Perform the operation shown below and leave the result in trigonometric form.
[8(cos10° + i sin10°)] [5(cos 200° + i sin 200°)]
[8(cos10° + i sin10°)] [5(cos 200° + i sin 200°)]
= 40(cos10° + i sin10°)(cos 200° + i sin 200°)
= 40 ( cos10cos200 + i(cos10sin200) + i(sin10cos200) + i^2 sin10sin200)
= 40( cos10cos200-sin10sin200 + i(sin10cos200 + cos10sin200) , recall i^2 = -1
= 40( cos(10+200) + i sin(10 + 200) )
= 40 (cos 210 + i sin 210)
= 40(-√3/2 - (1/2) i )
= -20√3 - 20 i
check my arithmetic
or, more directly, using deMoivre:
8cis10 * 5cis200
= 8*5 cis(10+200)
...
To perform the multiplication of complex numbers given in trigonometric form, we can use the following formula:
r₁(cosθ₁ + i sinθ₁) * r₂(cosθ₂ + i sinθ₂) = r₁r₂(cos(θ₁ + θ₂) + i sin(θ₁ + θ₂))
Let's substitute the given values:
r₁ = 8
θ₁ = 10°
r₂ = 5
θ₂ = 200°
Now we can plug in these values into the formula:
8(cos10° + i sin10°) * 5(cos200° + i sin200°) = 8 * 5 (cos(10° + 200°) + i sin(10° + 200°))
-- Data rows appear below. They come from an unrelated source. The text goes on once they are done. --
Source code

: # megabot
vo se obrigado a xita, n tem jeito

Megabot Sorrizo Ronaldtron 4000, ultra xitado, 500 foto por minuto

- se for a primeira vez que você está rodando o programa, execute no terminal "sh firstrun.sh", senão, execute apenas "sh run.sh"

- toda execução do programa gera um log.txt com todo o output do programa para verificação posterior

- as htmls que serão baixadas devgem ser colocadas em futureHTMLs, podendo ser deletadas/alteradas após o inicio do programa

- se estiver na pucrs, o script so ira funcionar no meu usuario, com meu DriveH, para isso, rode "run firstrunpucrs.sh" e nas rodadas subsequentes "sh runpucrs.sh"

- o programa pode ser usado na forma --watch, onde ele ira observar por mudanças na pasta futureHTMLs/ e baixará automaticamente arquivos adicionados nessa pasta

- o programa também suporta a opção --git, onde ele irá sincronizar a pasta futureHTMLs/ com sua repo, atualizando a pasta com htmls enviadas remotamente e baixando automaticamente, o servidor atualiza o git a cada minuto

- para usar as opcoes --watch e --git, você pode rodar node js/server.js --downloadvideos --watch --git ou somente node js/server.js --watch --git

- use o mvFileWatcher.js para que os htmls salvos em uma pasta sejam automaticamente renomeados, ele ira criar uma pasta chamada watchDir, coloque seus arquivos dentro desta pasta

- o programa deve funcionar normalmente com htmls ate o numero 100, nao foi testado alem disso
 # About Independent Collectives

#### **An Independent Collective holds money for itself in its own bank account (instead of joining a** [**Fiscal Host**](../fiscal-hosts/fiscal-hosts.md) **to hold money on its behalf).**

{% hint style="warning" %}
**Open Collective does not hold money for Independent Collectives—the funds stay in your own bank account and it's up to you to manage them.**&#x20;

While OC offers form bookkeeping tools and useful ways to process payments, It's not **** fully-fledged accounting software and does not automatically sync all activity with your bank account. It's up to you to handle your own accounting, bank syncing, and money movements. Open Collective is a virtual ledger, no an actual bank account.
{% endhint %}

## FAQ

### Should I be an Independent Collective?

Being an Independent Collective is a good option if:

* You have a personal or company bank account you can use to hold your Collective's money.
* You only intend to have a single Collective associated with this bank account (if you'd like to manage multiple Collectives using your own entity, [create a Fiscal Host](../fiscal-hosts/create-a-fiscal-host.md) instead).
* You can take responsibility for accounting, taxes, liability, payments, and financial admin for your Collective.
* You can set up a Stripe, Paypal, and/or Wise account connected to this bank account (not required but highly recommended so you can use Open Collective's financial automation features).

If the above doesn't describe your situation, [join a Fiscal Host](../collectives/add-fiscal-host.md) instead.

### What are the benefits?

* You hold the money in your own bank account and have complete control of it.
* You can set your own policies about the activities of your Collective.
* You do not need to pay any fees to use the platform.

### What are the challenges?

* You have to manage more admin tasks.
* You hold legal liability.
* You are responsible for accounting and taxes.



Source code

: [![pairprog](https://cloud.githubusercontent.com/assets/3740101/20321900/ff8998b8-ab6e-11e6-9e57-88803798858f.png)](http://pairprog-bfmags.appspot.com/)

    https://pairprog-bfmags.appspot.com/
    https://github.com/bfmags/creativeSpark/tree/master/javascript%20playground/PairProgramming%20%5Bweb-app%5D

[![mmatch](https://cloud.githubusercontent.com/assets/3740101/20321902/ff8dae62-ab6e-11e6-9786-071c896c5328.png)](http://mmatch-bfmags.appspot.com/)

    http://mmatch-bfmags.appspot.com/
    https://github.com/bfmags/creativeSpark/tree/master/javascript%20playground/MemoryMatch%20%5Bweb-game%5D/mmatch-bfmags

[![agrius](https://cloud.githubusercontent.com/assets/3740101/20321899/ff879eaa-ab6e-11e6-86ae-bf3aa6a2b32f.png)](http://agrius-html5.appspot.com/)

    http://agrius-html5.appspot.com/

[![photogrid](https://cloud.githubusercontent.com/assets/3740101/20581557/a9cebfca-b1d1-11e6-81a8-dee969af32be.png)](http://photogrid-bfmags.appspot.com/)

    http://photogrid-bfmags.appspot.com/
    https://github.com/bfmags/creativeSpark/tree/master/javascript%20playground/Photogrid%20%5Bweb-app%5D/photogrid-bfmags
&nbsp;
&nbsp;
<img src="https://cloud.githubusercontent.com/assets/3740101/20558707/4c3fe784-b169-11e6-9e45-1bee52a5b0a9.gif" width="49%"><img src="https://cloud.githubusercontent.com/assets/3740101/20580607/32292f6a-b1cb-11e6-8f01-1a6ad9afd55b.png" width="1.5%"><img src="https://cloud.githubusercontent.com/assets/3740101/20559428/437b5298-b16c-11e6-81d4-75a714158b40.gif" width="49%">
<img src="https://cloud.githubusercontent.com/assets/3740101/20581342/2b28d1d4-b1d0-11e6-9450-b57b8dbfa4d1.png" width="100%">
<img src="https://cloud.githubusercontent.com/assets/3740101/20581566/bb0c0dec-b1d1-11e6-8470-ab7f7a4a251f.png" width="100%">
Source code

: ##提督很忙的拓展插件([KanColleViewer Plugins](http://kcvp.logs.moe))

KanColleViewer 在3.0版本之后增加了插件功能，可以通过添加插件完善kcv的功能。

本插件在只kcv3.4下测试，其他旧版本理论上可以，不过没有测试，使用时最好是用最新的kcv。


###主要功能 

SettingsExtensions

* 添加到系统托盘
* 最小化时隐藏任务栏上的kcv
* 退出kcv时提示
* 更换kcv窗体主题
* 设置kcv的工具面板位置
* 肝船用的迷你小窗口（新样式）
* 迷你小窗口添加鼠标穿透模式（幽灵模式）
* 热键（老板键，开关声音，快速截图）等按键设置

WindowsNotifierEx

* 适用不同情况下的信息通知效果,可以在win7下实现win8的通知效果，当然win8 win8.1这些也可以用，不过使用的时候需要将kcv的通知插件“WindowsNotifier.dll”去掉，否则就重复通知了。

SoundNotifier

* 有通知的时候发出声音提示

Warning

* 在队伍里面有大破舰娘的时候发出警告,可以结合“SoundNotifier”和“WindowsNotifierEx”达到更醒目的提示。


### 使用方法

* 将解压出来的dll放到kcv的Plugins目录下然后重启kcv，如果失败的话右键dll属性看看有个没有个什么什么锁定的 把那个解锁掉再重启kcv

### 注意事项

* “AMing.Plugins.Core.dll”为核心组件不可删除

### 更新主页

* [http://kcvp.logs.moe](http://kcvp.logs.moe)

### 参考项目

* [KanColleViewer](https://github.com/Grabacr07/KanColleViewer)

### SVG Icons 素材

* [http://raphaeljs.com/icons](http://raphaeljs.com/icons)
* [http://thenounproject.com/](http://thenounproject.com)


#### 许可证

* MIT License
Next, we can simplify the expression inside the trigonometric functions:
cos(10° + 200°) = cos(210°)
sin(10° + 200°) = sin(210°)
We can use the trigonometric identities to find the values of cosine and sine:
cos(210°) = -√3/2
sin(210°) = -1/2
Substituting these values back into the formula:
8 * 5 (-√3/2 + i * -1/2)
Multiplying the real and imaginary parts separately:
= 40(-√3/2 + i * -1/2)
= -20√3 + 20i
Therefore, the result of the operation [8(cos10° + i sin10°)] [5(cos200° + i sin200°)] in trigonometric form is -20√3 + 20i.